On June 13, 2023, we entered into an Amended and Restated Credit Agreement (the “A&R Credit Agreement”), which amended and restated our existing Credit Agreement, dated as of January 11, 2017 (as amended on July 12, 2018, December 8, 2020, June 7, 2022 and December 15, 2022). The A&R Credit Agreement provides for, among other things, (i) a senior secured reserve-based revolving credit facility in an aggregate maximum principal amount of up to $750.0 million, with an initial borrowing base of $400.0 million and an initial aggregate elected commitments amount of up to $400.0 million, including a sub-facility for the issuance of letters of credit of up to $10.0 million and (ii) an extension of the maturity date of the A&R Credit Agreement to June 7, 2027.

On July 24, 2023, we entered into Amendment No. 1 (the “First Amendment”) to the A&R Credit Agreement. The First Amendment amends the A&R Credit Agreement to, among other things, (i) decrease the frequency of and increase the threshold for excess cash determinations from $30.0 million to $50.0 million and (ii) permit us to issue certain preferred equity interests.

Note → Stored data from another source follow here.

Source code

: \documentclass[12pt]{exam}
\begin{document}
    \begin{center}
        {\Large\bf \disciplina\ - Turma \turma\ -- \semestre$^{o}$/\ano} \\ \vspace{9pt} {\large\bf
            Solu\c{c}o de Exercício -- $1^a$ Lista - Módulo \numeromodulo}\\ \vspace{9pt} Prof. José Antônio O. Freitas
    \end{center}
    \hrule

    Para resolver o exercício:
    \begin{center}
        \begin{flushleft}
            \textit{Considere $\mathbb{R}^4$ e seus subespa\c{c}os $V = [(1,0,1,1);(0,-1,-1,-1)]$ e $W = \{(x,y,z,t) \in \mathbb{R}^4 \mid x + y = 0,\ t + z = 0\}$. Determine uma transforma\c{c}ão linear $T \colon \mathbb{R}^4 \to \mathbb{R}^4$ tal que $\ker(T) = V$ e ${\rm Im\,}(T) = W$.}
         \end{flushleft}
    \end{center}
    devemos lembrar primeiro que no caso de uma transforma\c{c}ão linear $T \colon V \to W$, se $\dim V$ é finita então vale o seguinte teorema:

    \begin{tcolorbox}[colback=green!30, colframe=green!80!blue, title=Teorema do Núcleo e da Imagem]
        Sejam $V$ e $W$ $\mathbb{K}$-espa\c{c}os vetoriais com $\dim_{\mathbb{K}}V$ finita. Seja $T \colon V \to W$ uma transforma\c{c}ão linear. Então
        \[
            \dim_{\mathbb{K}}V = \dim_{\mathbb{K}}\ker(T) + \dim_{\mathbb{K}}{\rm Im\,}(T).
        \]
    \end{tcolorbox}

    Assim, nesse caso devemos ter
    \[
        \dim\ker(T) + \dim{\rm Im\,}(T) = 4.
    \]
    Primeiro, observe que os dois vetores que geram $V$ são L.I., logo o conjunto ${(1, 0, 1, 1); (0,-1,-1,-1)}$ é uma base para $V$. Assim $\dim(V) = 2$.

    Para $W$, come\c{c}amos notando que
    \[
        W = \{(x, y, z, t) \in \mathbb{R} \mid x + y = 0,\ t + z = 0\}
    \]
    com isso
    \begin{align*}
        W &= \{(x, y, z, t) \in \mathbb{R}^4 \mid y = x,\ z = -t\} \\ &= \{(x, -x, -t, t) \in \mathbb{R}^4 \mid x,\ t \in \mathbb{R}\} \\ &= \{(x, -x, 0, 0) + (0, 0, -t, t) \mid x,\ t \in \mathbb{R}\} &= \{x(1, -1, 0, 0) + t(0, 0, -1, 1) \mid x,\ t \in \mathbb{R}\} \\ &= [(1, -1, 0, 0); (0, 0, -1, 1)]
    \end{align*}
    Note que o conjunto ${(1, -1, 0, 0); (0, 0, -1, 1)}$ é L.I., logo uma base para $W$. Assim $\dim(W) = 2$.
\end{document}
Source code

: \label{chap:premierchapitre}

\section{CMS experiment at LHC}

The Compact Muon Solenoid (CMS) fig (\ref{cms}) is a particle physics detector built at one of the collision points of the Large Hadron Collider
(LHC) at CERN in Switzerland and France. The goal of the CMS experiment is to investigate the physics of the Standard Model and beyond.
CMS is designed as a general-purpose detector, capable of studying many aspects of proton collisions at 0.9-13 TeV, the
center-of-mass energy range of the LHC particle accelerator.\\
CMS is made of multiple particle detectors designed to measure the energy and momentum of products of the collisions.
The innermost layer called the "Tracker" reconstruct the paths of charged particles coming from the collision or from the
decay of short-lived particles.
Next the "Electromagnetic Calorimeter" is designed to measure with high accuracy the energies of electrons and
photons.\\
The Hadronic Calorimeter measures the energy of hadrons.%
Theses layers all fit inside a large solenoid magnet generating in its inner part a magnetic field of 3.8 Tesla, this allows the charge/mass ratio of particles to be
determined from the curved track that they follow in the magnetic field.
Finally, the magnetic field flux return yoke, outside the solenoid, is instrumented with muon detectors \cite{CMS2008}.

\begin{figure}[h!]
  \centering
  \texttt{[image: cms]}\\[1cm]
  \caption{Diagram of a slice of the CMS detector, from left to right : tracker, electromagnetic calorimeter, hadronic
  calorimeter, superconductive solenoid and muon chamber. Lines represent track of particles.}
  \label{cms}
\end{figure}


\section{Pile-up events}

On December 8, 2023, we entered into Amendment No. 2 (the “Second Amendment”) to the A&R Credit Agreement. The Second Amendment amends the A&R Credit Agreement to, among other things, increase each of the borrowing base and aggregate elected commitments from $400.0 million to $550.0 million.

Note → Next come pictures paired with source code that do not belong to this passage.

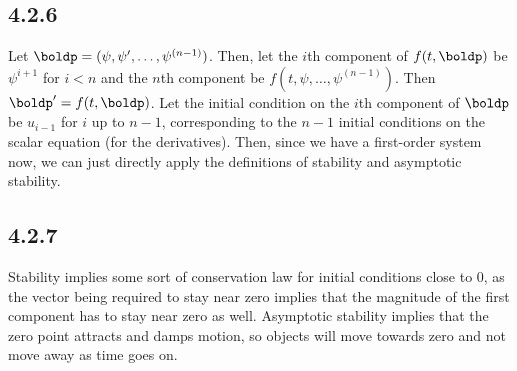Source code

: \documentclass{article}
\begin{document}
\subsection*{4.2.6}
Let $\boldp=(\psi,\psi',\ldots,\psi^{(n-1)})$. Then, let the $i$th component of $f(t,\boldp)$ be $\psi^{i+1}$ for $i<n$ and the $n$th component be $f(t,\psi,\ldots,\psi^{(n-1)})$. Then $\boldp'=f(t,\boldp)$. Let the initial condition on the $i$th component of $\boldp$ be $u_{i-1}$ for $i$ up to $n-1$, corresponding to the $n-1$ initial conditions on the scalar equation (for the derivatives). Then, since we have a first-order system now, we can just directly apply the definitions of stability and asymptotic stability. 
\subsection*{4.2.7}
Stability implies some sort of conservation law for initial conditions close to $0$, as the vector being required to stay near zero implies that the magnitude of the first component has to stay near zero as well. Asymptotic stability implies that the zero point attracts and damps motion, so objects will move towards zero and not move away as time goes on.
\end{document}

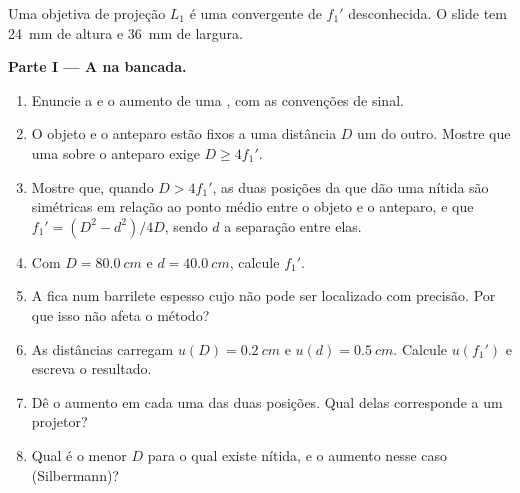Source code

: \begin{problem}
\label{pb:b1:mirrors-thin-lenses:1}
Uma objetiva de projeção $L_1$ é uma  convergente de 
$f_1'$ desconhecida. O slide tem \qty{24}{mm} de altura e \qty{36}{mm} de largura.

\medskip
\noindent\textbf{Parte I --- A  na bancada.}
\begin{enumerate}
  \item Enuncie a  e o aumento de uma , com as convenções de sinal.
  \item O objeto e o anteparo estão fixos a uma distância $D$ um do outro. Mostre que uma
         sobre o anteparo exige $D \geq 4f_1'$.
  \item Mostre que, quando $D > 4f_1'$, as duas posições da  que dão uma
         nítida são simétricas em relação ao ponto médio entre
        o objeto e o anteparo, e que $f_1' = (D^2 - d^2)/4D$, sendo $d$
        a separação entre elas.
  \item Com $D = \qty{80.0}{cm}$ e $d = \qty{40.0}{cm}$, calcule
        $f_1'$.
  \item A  fica num barrilete espesso cujo  não pode ser
        localizado com precisão. Por que isso não afeta o método?
  \item As distâncias carregam $u(D) = \qty{0.2}{cm}$ e
        $u(d) = \qty{0.5}{cm}$. Calcule $u(f_1')$ e escreva o resultado.
  \item Dê o aumento em cada uma das duas posições. Qual delas
        corresponde a um projetor?
  \item Qual é o menor $D$ para o qual existe  nítida, e o
        aumento nesse caso (Silbermann)?
\end{enumerate}


\end{problem}
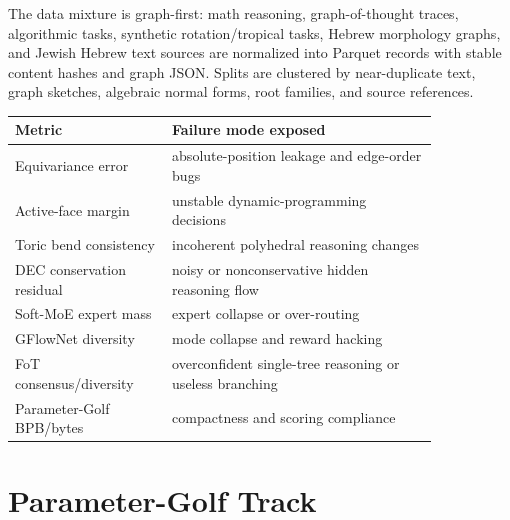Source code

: \documentclass[10pt]{article}
\theoremstyle{definition}
\theoremstyle{plain}
\theoremstyle{remark}
\begin{document}
The data mixture is graph-first: math reasoning, graph-of-thought traces, algorithmic tasks, synthetic rotation/tropical tasks, Hebrew morphology graphs, and Jewish Hebrew text sources are normalized into Parquet records with stable content hashes and graph JSON.  Splits are clustered by near-duplicate text, graph sketches, algebraic normal forms, root families, and source references.

\begin{center}
\begin{tabular}{p{0.31\linewidth}p{0.53\linewidth}}
\toprule
Metric & Failure mode exposed \\
\midrule
Equivariance error & absolute-position leakage and edge-order bugs \\
Active-face margin & unstable dynamic-programming decisions \\
Toric bend consistency & incoherent polyhedral reasoning changes \\
DEC conservation residual & noisy or nonconservative hidden reasoning flow \\
Soft-MoE expert mass & expert collapse or over-routing \\
GFlowNet diversity & mode collapse and reward hacking \\
FoT consensus/diversity & overconfident single-tree reasoning or useless branching \\
Parameter-Golf BPB/bytes & compactness and scoring compliance \\
\bottomrule
\end{tabular}
\end{center}

\section{Parameter-Golf Track}
\end{document}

For additional information on our secured revolving credit facility, please read Note 9―Long-Term Debt to the unaudited interim consolidated financial statements included in this Quarterly Report.

Tax Matters

Even though we are organized as a limited partnership under state law, we are treated as a corporation for United States federal income tax purposes. Accordingly, we are subject to United States federal income tax at regular corporate rates on our net taxable income. The non-controlling interest, which represents OpCo common unitholders’, are not subject to federal income taxes. We estimate that a portion of our quarterly distributions will constitute a non-taxable reduction to the tax basis of unitholders’ common units. The reduced tax basis will increase unitholders’ capital gain (or decrease unitholders’ capital loss) when unitholders sell their common units. We currently believe that the portion that constitutes dividends for U.S. federal income tax purposes will be considered qualified dividends, subject to holding period and certain other conditions, which are subject to a tax rate of 0%, 15% or 20% depending on the income level and tax filing status of a unitholder for 2024. Our estimates regarding treatment of our distributions are based on currently available information only and are subject to change, including with respect to prior quarters.

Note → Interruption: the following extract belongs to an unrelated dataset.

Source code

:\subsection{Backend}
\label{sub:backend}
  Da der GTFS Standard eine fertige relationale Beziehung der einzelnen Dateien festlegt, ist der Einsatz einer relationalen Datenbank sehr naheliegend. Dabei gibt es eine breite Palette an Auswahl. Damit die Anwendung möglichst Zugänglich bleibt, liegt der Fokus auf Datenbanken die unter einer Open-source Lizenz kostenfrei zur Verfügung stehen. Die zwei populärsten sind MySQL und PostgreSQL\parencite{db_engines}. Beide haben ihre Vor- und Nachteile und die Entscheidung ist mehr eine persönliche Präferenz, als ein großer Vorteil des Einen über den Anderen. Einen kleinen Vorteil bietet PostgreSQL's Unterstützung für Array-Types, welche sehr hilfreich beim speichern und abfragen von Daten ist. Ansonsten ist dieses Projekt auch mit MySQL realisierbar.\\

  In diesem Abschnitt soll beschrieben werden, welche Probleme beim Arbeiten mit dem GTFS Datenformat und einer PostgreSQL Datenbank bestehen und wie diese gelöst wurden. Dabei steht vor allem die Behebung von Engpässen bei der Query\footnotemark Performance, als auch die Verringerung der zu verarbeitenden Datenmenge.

Distributions in excess of the amount taxable as dividend income will reduce a common unitholder’s tax basis in its common units or produce capital gain to the extent they exceed a common unitholder’s tax basis. Any reduced tax basis will increase a common unitholder’s capital gain when it sells its common units. Our estimates are the result of certain non-cash expenses (principally depletion) substantially offsetting our taxable income and tax “earnings and profits.” Our estimates of the tax treatment of earnings and distributions are based upon assumptions regarding the capital structure and earnings of the Operating Company, our capital structure and the amount of the earnings of the Operating Company allocated to us. Many factors may impact these estimates, including changes in drilling and production activity, commodity prices, future acquisitions or changes in the business, economic, regulatory, legislative, competitive or political environment in which we operate. These estimates are based on current tax law and tax reporting positions that we have adopted and with which the Internal Revenue Service could disagree. These estimates are not fact and should not be relied upon as being necessarily indicative of future results, and no assurances can be made regarding these estimates. You are encouraged to consult with your tax advisor on this matter.

New and Revised Financial Accounting Standards

The effects of new accounting pronouncements are discussed in Note 2—Summary of Significant Accounting Policies to our unaudited interim consolidated financial statements included elsewhere in this Quarterly Report.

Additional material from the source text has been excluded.